# WORK ORDER
Lines in the listing below containing the string "Edit" are to be identified and copied.
START INPUT
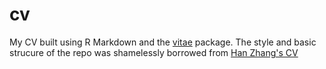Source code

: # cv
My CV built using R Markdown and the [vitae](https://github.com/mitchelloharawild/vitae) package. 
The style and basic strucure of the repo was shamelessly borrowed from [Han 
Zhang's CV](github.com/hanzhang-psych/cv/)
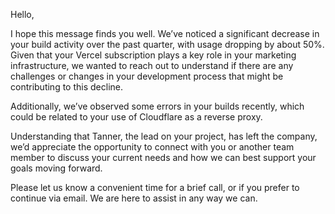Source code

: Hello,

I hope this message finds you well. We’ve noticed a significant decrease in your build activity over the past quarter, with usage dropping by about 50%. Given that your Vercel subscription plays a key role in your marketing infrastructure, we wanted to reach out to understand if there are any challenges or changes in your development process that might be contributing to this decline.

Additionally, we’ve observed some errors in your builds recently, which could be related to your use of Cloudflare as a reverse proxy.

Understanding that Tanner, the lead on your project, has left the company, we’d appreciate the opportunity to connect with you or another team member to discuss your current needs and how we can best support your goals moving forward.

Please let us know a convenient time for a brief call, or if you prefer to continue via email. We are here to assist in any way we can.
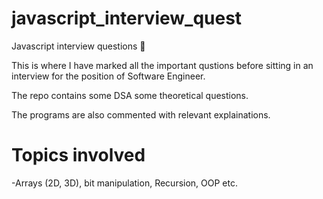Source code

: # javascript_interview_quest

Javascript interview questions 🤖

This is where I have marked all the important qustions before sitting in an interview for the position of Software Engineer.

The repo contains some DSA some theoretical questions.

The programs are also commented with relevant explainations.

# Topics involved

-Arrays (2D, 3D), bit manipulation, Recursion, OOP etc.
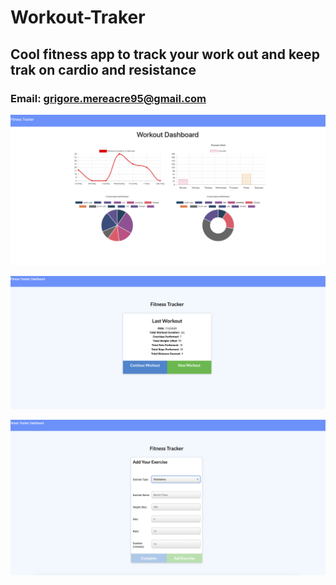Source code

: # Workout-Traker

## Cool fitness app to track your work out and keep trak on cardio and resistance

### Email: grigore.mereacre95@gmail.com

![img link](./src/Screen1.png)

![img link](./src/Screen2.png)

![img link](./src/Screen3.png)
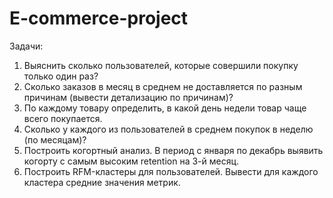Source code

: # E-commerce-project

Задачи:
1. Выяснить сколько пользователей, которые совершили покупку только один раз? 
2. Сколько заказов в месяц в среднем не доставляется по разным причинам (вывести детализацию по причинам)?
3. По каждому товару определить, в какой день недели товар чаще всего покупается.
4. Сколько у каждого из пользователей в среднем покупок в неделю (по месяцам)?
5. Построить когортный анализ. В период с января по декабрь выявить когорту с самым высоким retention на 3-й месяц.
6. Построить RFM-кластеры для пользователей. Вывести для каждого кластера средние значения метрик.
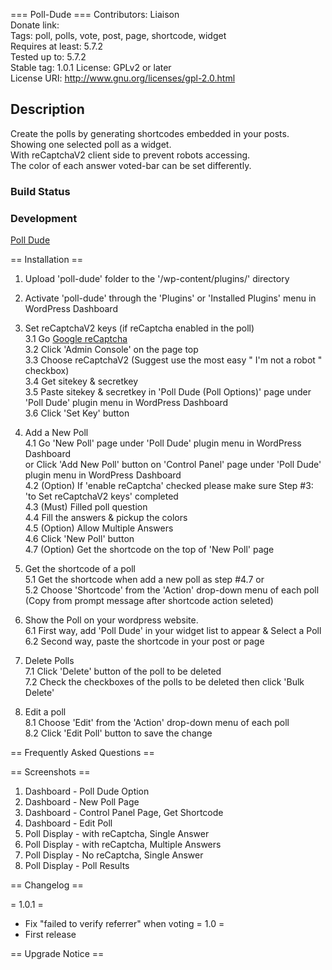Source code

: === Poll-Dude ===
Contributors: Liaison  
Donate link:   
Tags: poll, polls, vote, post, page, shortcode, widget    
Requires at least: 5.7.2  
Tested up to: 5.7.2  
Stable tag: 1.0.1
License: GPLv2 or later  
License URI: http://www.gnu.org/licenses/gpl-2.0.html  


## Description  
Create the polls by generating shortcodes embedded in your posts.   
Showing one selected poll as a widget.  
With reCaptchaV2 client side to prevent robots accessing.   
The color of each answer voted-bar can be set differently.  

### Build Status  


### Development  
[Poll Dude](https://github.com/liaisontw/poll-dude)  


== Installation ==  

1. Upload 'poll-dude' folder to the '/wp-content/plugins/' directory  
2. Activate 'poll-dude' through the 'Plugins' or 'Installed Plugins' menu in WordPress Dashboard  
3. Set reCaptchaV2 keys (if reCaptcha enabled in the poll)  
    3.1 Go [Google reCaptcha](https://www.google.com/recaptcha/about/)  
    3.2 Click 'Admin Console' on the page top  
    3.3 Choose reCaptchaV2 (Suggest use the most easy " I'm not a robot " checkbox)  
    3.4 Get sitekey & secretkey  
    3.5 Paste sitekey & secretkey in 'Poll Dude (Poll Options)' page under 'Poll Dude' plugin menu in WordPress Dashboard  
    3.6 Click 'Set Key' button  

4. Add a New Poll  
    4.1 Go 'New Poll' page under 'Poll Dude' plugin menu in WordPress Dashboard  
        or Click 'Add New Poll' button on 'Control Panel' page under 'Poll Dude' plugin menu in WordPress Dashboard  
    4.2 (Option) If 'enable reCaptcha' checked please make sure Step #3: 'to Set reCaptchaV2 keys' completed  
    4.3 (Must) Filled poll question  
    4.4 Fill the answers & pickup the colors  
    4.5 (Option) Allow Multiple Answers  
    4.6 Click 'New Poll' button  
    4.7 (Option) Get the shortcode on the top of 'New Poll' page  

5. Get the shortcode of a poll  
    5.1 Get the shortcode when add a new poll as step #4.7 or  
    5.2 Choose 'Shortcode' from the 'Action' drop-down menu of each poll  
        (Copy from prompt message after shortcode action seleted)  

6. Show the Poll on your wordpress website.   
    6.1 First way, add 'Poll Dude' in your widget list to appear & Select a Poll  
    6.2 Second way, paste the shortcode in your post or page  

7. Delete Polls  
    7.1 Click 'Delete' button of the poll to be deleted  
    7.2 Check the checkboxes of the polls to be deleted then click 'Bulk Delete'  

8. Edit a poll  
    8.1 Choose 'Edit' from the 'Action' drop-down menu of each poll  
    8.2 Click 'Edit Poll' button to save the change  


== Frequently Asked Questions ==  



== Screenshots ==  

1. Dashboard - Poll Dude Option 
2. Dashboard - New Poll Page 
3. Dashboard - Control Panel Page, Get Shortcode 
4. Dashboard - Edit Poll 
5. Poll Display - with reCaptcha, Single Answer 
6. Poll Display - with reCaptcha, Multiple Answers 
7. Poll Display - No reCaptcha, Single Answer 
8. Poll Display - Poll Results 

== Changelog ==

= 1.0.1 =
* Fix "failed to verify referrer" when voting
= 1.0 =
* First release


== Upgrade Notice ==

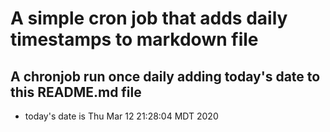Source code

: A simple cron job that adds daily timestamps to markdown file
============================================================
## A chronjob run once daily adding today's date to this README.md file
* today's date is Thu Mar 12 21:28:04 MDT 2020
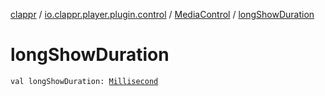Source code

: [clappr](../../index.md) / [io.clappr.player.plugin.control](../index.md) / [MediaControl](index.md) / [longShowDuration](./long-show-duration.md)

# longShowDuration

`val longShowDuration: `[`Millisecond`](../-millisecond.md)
END INPUT
START INPUT
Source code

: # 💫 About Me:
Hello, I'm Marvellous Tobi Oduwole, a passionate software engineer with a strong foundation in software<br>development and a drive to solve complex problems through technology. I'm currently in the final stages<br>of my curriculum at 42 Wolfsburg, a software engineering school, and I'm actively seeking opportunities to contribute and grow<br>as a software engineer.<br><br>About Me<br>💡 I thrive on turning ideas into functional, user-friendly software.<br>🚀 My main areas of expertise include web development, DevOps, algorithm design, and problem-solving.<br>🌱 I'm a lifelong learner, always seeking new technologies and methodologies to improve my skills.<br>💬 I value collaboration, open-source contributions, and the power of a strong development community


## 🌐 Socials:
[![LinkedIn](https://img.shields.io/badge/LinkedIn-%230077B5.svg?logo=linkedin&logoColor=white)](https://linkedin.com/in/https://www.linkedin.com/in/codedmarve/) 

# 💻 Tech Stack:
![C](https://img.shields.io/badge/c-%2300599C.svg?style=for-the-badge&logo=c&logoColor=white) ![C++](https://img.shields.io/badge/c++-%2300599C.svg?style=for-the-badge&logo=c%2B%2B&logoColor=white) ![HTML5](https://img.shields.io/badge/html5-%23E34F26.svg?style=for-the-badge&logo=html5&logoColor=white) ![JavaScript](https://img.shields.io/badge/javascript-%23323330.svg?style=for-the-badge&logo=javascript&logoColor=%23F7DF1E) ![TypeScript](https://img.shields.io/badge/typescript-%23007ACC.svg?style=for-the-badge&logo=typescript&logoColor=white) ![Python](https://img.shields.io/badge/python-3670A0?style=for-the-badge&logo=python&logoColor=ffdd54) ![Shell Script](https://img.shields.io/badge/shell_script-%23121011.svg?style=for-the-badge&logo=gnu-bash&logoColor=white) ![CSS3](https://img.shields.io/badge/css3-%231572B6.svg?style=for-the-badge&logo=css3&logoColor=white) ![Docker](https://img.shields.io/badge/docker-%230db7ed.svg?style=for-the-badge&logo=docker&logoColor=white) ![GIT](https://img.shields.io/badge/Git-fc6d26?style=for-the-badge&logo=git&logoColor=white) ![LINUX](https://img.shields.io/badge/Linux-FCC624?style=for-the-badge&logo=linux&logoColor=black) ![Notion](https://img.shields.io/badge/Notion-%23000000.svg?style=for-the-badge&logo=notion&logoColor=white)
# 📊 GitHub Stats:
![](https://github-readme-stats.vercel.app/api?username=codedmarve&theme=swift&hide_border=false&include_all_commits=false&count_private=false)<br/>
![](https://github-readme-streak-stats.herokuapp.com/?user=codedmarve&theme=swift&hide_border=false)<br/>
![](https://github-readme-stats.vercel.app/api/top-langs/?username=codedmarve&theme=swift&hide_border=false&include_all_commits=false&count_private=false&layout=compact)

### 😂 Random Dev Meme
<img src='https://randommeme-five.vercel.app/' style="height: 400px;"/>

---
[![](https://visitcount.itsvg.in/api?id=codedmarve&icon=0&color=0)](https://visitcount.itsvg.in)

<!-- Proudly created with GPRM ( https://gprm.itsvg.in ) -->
END INPUT
# ANSWER TO THE EXERCISE
8. Edit a poll  
    8.1 Choose 'Edit' from the 'Action' drop-down menu of each poll  
    8.2 Click 'Edit Poll' button to save the change  
4. Dashboard - Edit Poll 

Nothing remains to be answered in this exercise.